Extracted entries:
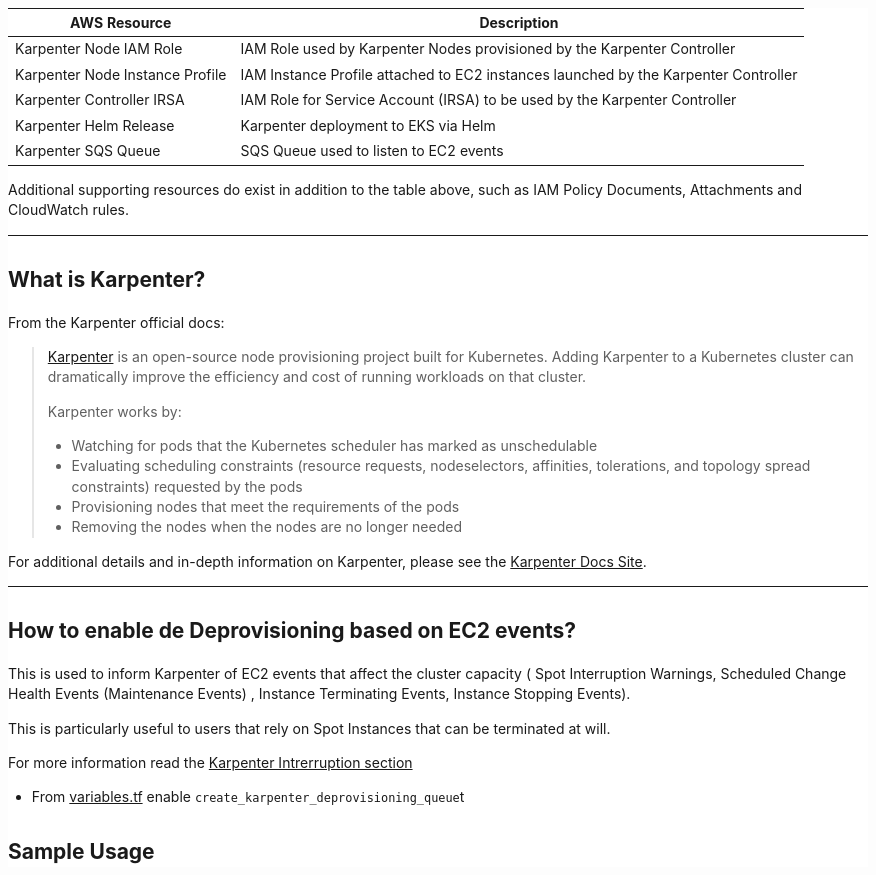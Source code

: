 | AWS Resource | Description |
| --- | --- |
| Karpenter Node IAM Role |  IAM Role used by Karpenter Nodes provisioned by the Karpenter Controller |
| Karpenter Node Instance Profile | IAM Instance Profile attached to EC2 instances launched by the Karpenter Controller |
| Karpenter Controller IRSA | IAM Role for Service Account (IRSA) to be used by the Karpenter Controller |
| Karpenter Helm Release | Karpenter deployment to EKS via Helm |
| Karpenter SQS Queue | SQS Queue used to listen to EC2 events |

Additional supporting resources do exist in addition to the table above, such as IAM Policy Documents, Attachments  and CloudWatch rules.

***

## What is Karpenter?

From the Karpenter official docs:

> [Karpenter](https://karpenter.sh/) is an open-source node provisioning project built for Kubernetes. Adding Karpenter to a Kubernetes cluster can dramatically improve the efficiency and cost of running workloads on that cluster.
>
> Karpenter works by:
>
> *   Watching for pods that the Kubernetes scheduler has marked as unschedulable
> *   Evaluating scheduling constraints (resource requests, nodeselectors, affinities, tolerations, and topology spread constraints) requested by the pods
> *   Provisioning nodes that meet the requirements of the pods
> *   Removing the nodes when the nodes are no longer needed

For additional details and in-depth information on Karpenter, please see the [Karpenter Docs Site](https://karpenter.sh/).

***

## How to enable de Deprovisioning based on EC2 events?

This is used to inform Karpenter of EC2 events that affect the cluster capacity ( Spot Interruption Warnings, Scheduled Change Health Events (Maintenance Events)
, Instance Terminating Events, Instance Stopping Events).

This is particularly useful to users that rely on Spot Instances that can be terminated at will.

For more information read the [Karpenter Intrerruption section](https://karpenter.sh/preview/concepts/deprovisioning/#interruption)

*   From [variables.tf](https://github.com/gruntwork-io/terraform-aws-eks/tree/v1.5.0/modules/eks-k8s-karpenter/variables.tf) enable `create_karpenter_deprovisioning_queue`t

## Sample Usage
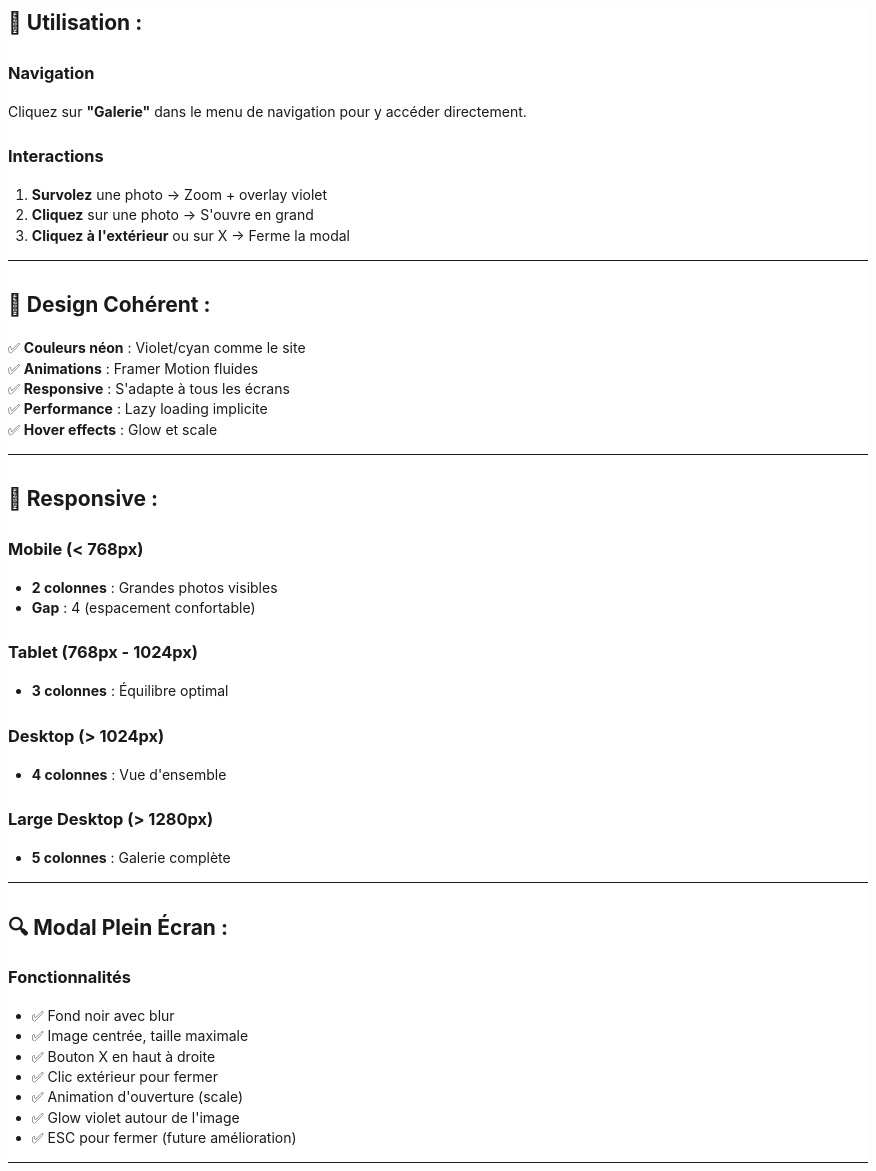 
## 🎯 Utilisation :

### Navigation
Cliquez sur **"Galerie"** dans le menu de navigation pour y accéder directement.

### Interactions
1. **Survolez** une photo → Zoom + overlay violet
2. **Cliquez** sur une photo → S'ouvre en grand
3. **Cliquez à l'extérieur** ou sur X → Ferme la modal

---

## 🎨 Design Cohérent :

✅ **Couleurs néon** : Violet/cyan comme le site  
✅ **Animations** : Framer Motion fluides  
✅ **Responsive** : S'adapte à tous les écrans  
✅ **Performance** : Lazy loading implicite  
✅ **Hover effects** : Glow et scale  

---

## 📱 Responsive :

### Mobile (< 768px)
- **2 colonnes** : Grandes photos visibles
- **Gap** : 4 (espacement confortable)

### Tablet (768px - 1024px)
- **3 colonnes** : Équilibre optimal

### Desktop (> 1024px)
- **4 colonnes** : Vue d'ensemble

### Large Desktop (> 1280px)
- **5 colonnes** : Galerie complète

---

## 🔍 Modal Plein Écran :

### Fonctionnalités
- ✅ Fond noir avec blur
- ✅ Image centrée, taille maximale
- ✅ Bouton X en haut à droite
- ✅ Clic extérieur pour fermer
- ✅ Animation d'ouverture (scale)
- ✅ Glow violet autour de l'image
- ✅ ESC pour fermer (future amélioration)

---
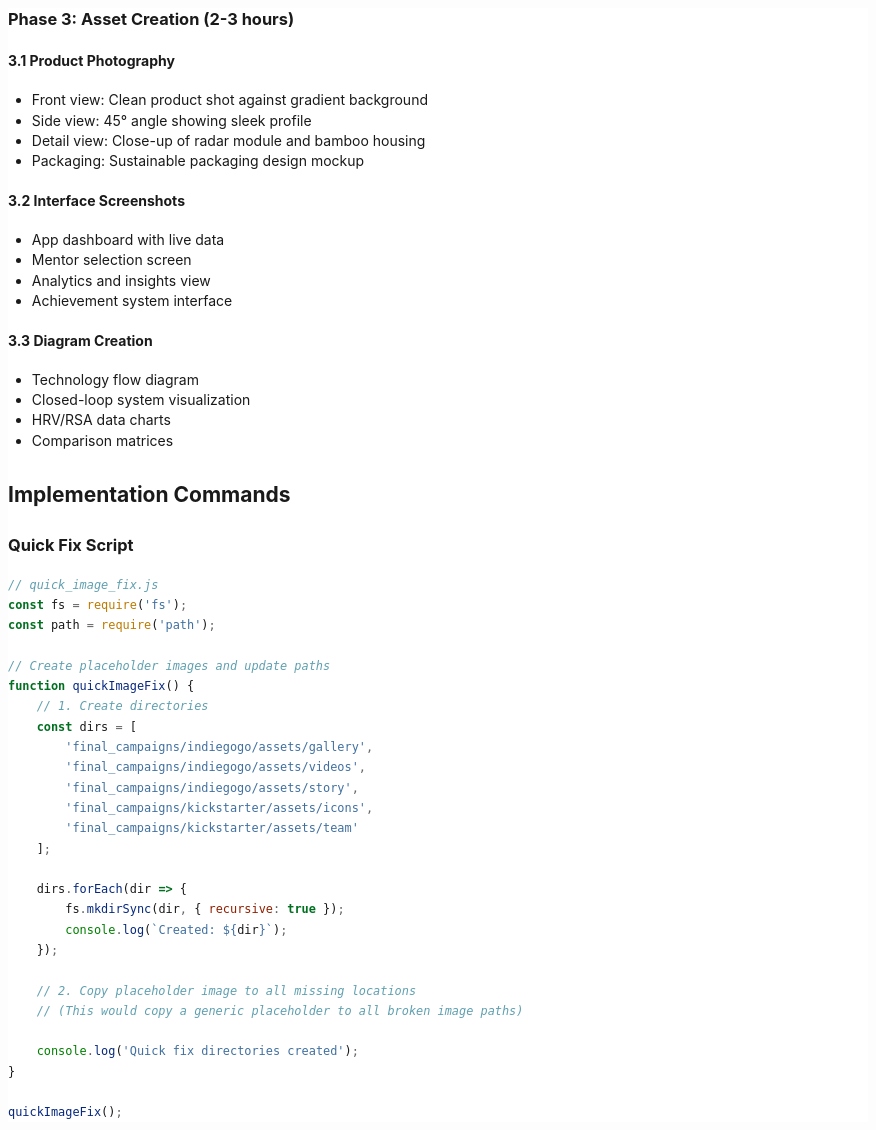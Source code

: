 ### Phase 3: Asset Creation (2-3 hours)

#### 3.1 Product Photography
- Front view: Clean product shot against gradient background
- Side view: 45° angle showing sleek profile
- Detail view: Close-up of radar module and bamboo housing
- Packaging: Sustainable packaging design mockup

#### 3.2 Interface Screenshots
- App dashboard with live data
- Mentor selection screen
- Analytics and insights view
- Achievement system interface

#### 3.3 Diagram Creation
- Technology flow diagram
- Closed-loop system visualization
- HRV/RSA data charts
- Comparison matrices

## Implementation Commands

### Quick Fix Script
```javascript
// quick_image_fix.js
const fs = require('fs');
const path = require('path');

// Create placeholder images and update paths
function quickImageFix() {
    // 1. Create directories
    const dirs = [
        'final_campaigns/indiegogo/assets/gallery',
        'final_campaigns/indiegogo/assets/videos',
        'final_campaigns/indiegogo/assets/story',
        'final_campaigns/kickstarter/assets/icons',
        'final_campaigns/kickstarter/assets/team'
    ];

    dirs.forEach(dir => {
        fs.mkdirSync(dir, { recursive: true });
        console.log(`Created: ${dir}`);
    });

    // 2. Copy placeholder image to all missing locations
    // (This would copy a generic placeholder to all broken image paths)

    console.log('Quick fix directories created');
}

quickImageFix();
```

What the task requires: Word for word, restate all of the material above except its pictures.

Solution for this task:
Source code

: | AWS Resource | Description |
| --- | --- |
| Karpenter Node IAM Role |  IAM Role used by Karpenter Nodes provisioned by the Karpenter Controller |
| Karpenter Node Instance Profile | IAM Instance Profile attached to EC2 instances launched by the Karpenter Controller |
| Karpenter Controller IRSA | IAM Role for Service Account (IRSA) to be used by the Karpenter Controller |
| Karpenter Helm Release | Karpenter deployment to EKS via Helm |
| Karpenter SQS Queue | SQS Queue used to listen to EC2 events |

Additional supporting resources do exist in addition to the table above, such as IAM Policy Documents, Attachments  and CloudWatch rules.

***

## What is Karpenter?

From the Karpenter official docs:

> [Karpenter](https://karpenter.sh/) is an open-source node provisioning project built for Kubernetes. Adding Karpenter to a Kubernetes cluster can dramatically improve the efficiency and cost of running workloads on that cluster.
>
> Karpenter works by:
>
> *   Watching for pods that the Kubernetes scheduler has marked as unschedulable
> *   Evaluating scheduling constraints (resource requests, nodeselectors, affinities, tolerations, and topology spread constraints) requested by the pods
> *   Provisioning nodes that meet the requirements of the pods
> *   Removing the nodes when the nodes are no longer needed

For additional details and in-depth information on Karpenter, please see the [Karpenter Docs Site](https://karpenter.sh/).

***

## How to enable de Deprovisioning based on EC2 events?

This is used to inform Karpenter of EC2 events that affect the cluster capacity ( Spot Interruption Warnings, Scheduled Change Health Events (Maintenance Events)
, Instance Terminating Events, Instance Stopping Events).

This is particularly useful to users that rely on Spot Instances that can be terminated at will.

For more information read the [Karpenter Intrerruption section](https://karpenter.sh/preview/concepts/deprovisioning/#interruption)

*   From [variables.tf](https://github.com/gruntwork-io/terraform-aws-eks/tree/v1.5.0/modules/eks-k8s-karpenter/variables.tf) enable `create_karpenter_deprovisioning_queue`t

## Sample Usage
## 🎯 Utilisation :

### Navigation
Cliquez sur **"Galerie"** dans le menu de navigation pour y accéder directement.

### Interactions
1. **Survolez** une photo → Zoom + overlay violet
2. **Cliquez** sur une photo → S'ouvre en grand
3. **Cliquez à l'extérieur** ou sur X → Ferme la modal

---

## 🎨 Design Cohérent :

✅ **Couleurs néon** : Violet/cyan comme le site  
✅ **Animations** : Framer Motion fluides  
✅ **Responsive** : S'adapte à tous les écrans  
✅ **Performance** : Lazy loading implicite  
✅ **Hover effects** : Glow et scale  

---

## 📱 Responsive :

### Mobile (< 768px)
- **2 colonnes** : Grandes photos visibles
- **Gap** : 4 (espacement confortable)

### Tablet (768px - 1024px)
- **3 colonnes** : Équilibre optimal

### Desktop (> 1024px)
- **4 colonnes** : Vue d'ensemble

### Large Desktop (> 1280px)
- **5 colonnes** : Galerie complète

---

## 🔍 Modal Plein Écran :

### Fonctionnalités
- ✅ Fond noir avec blur
- ✅ Image centrée, taille maximale
- ✅ Bouton X en haut à droite
- ✅ Clic extérieur pour fermer
- ✅ Animation d'ouverture (scale)
- ✅ Glow violet autour de l'image
- ✅ ESC pour fermer (future amélioration)

---
Source code

: ### Phase 3: Asset Creation (2-3 hours)

#### 3.1 Product Photography
- Front view: Clean product shot against gradient background
- Side view: 45° angle showing sleek profile
- Detail view: Close-up of radar module and bamboo housing
- Packaging: Sustainable packaging design mockup

#### 3.2 Interface Screenshots
- App dashboard with live data
- Mentor selection screen
- Analytics and insights view
- Achievement system interface

#### 3.3 Diagram Creation
- Technology flow diagram
- Closed-loop system visualization
- HRV/RSA data charts
- Comparison matrices

## Implementation Commands

### Quick Fix Script
```javascript
// quick_image_fix.js
const fs = require('fs');
const path = require('path');

// Create placeholder images and update paths
function quickImageFix() {
    // 1. Create directories
    const dirs = [
        'final_campaigns/indiegogo/assets/gallery',
        'final_campaigns/indiegogo/assets/videos',
        'final_campaigns/indiegogo/assets/story',
        'final_campaigns/kickstarter/assets/icons',
        'final_campaigns/kickstarter/assets/team'
    ];

    dirs.forEach(dir => {
        fs.mkdirSync(dir, { recursive: true });
        console.log(`Created: ${dir}`);
    });

    // 2. Copy placeholder image to all missing locations
    // (This would copy a generic placeholder to all broken image paths)

    console.log('Quick fix directories created');
}

quickImageFix();
```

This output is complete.